[Dataset items]
◇ ◇ ◇ ◇ ◇ ◇ ◇

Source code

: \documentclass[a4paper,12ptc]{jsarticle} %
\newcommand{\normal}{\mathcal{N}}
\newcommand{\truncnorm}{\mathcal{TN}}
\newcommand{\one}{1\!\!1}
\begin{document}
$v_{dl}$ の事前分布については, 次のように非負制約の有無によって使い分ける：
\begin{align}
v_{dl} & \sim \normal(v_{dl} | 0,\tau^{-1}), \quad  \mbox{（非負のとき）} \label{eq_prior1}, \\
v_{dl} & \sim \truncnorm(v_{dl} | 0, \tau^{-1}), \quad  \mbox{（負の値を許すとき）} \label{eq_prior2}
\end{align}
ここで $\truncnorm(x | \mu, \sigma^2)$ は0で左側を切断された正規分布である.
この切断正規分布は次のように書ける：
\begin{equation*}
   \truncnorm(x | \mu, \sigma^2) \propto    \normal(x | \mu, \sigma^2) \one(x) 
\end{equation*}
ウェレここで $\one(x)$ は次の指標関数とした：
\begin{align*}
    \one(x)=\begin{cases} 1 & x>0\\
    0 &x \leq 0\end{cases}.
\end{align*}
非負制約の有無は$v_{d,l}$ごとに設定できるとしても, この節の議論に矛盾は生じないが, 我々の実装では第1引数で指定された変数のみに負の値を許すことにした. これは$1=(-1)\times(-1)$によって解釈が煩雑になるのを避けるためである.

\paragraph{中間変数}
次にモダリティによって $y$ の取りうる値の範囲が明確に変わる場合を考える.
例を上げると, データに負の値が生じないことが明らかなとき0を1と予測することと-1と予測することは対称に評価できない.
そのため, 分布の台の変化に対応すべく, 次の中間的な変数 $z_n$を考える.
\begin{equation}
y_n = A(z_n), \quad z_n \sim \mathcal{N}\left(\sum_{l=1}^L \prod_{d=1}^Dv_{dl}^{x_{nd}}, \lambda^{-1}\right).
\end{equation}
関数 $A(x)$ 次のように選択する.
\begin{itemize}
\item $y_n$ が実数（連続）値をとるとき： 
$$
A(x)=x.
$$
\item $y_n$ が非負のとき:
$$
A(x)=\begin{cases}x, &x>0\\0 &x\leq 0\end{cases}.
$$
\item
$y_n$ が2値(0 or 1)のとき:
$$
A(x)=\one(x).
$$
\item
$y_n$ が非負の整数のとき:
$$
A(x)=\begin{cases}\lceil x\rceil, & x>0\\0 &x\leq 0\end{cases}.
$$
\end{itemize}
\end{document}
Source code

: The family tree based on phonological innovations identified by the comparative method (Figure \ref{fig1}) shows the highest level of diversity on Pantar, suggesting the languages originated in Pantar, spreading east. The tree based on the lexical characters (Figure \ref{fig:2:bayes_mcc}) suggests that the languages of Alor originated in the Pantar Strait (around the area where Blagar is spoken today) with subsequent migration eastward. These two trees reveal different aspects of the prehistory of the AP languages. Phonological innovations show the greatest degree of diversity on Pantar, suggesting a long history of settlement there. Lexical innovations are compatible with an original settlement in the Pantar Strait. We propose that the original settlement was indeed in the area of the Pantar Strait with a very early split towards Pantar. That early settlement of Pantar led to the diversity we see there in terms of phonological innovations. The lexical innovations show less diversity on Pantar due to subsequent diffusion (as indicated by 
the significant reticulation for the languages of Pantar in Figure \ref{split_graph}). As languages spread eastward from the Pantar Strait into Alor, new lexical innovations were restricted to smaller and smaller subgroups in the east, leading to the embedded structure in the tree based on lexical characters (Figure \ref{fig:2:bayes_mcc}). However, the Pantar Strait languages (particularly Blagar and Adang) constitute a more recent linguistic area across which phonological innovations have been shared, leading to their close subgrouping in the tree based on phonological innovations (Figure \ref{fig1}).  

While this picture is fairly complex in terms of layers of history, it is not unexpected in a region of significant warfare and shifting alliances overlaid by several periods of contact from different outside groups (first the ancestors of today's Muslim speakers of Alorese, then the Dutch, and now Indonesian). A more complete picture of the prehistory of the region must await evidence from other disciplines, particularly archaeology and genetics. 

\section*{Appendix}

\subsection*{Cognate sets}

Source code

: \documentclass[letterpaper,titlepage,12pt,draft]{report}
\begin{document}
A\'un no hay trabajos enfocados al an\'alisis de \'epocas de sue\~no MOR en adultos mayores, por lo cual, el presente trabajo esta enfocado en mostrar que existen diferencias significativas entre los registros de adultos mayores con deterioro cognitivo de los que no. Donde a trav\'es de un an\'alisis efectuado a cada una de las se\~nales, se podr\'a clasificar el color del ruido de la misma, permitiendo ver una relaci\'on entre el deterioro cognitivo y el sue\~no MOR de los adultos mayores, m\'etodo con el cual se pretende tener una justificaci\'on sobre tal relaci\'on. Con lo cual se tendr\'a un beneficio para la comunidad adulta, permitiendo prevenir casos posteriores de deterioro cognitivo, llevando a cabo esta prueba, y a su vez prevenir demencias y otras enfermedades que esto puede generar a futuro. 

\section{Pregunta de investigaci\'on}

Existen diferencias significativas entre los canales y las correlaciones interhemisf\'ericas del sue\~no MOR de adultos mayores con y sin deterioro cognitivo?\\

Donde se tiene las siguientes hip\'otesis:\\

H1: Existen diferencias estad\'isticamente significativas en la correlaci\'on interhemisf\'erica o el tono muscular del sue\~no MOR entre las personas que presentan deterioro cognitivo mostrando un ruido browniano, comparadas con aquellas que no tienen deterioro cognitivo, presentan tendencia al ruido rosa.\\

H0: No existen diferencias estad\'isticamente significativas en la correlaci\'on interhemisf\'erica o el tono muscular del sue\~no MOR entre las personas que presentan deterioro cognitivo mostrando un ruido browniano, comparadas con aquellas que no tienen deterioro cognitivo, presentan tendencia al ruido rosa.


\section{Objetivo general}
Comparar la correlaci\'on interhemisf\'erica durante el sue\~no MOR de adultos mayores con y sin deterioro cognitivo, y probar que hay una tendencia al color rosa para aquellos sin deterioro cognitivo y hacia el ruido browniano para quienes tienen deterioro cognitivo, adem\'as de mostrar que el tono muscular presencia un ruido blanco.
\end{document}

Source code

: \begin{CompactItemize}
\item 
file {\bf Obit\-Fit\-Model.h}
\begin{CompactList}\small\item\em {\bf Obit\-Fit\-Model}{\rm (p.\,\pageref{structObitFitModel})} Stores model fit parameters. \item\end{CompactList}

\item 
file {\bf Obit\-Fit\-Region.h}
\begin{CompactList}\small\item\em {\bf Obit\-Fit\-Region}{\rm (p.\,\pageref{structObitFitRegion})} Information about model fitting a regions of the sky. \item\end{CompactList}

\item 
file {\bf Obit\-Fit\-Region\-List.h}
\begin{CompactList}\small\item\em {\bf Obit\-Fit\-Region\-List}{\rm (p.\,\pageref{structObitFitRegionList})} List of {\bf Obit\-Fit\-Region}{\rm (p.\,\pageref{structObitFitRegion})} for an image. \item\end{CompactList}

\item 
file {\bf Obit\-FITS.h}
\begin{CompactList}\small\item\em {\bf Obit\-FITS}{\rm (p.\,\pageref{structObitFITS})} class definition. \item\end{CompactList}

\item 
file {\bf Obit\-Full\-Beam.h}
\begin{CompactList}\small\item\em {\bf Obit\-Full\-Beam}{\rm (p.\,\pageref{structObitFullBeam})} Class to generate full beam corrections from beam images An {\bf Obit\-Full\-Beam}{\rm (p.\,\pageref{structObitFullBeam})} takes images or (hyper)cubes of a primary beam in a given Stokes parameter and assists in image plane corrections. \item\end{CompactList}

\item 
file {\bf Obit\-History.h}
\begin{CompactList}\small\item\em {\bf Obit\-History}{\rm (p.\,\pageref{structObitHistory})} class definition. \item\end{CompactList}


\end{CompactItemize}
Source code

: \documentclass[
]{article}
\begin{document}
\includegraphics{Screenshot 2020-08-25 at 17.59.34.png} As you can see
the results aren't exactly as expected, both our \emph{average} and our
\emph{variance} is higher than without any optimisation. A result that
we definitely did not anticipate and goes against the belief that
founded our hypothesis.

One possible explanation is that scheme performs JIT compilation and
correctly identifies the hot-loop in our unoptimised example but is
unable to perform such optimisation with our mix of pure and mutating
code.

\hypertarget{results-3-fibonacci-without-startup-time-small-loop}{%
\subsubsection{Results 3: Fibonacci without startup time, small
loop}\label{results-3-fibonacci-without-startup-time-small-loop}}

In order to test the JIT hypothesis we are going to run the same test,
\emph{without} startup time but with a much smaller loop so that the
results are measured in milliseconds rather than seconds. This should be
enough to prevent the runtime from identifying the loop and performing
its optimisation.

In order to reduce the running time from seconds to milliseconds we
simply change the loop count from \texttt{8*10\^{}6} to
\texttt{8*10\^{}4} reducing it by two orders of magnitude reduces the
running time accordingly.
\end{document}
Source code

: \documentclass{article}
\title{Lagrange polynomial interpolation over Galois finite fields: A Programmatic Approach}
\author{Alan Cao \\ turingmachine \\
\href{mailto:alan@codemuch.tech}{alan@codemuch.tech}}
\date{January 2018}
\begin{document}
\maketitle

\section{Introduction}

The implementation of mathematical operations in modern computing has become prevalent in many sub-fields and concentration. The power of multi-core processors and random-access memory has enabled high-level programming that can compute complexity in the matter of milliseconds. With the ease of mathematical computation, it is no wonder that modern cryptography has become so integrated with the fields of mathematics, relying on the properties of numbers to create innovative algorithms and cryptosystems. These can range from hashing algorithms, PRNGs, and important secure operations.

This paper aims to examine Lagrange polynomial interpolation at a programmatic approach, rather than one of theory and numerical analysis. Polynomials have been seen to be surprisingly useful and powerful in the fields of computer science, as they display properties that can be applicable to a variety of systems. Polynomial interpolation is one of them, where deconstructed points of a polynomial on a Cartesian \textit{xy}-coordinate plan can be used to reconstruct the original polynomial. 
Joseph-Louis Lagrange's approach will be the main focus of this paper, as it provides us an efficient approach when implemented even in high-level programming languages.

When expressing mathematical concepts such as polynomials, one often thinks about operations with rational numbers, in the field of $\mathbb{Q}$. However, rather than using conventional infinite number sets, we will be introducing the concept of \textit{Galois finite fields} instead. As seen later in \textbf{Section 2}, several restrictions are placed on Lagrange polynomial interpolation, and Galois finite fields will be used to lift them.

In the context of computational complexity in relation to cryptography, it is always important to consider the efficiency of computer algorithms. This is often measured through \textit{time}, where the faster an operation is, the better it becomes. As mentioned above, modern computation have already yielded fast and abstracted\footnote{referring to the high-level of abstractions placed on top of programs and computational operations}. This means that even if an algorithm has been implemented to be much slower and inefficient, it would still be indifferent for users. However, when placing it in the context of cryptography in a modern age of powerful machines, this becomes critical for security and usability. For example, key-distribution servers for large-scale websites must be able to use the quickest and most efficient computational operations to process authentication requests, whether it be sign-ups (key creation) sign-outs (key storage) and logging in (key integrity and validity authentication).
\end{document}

◇ ◇ ◇ ◇ ◇ ◇ ◇

## ACTIVITY
Write down exactly the span of lines above from the one containing "This paper aims" to the one containing "Joseph-Louis Lagrange's approach", both ends included.

## OUTPUT BELOW
This paper aims to examine Lagrange polynomial interpolation at a programmatic approach, rather than one of theory and numerical analysis. Polynomials have been seen to be surprisingly useful and powerful in the fields of computer science, as they display properties that can be applicable to a variety of systems. Polynomial interpolation is one of them, where deconstructed points of a polynomial on a Cartesian \textit{xy}-coordinate plan can be used to reconstruct the original polynomial. 
Joseph-Louis Lagrange's approach will be the main focus of this paper, as it provides us an efficient approach when implemented even in high-level programming languages.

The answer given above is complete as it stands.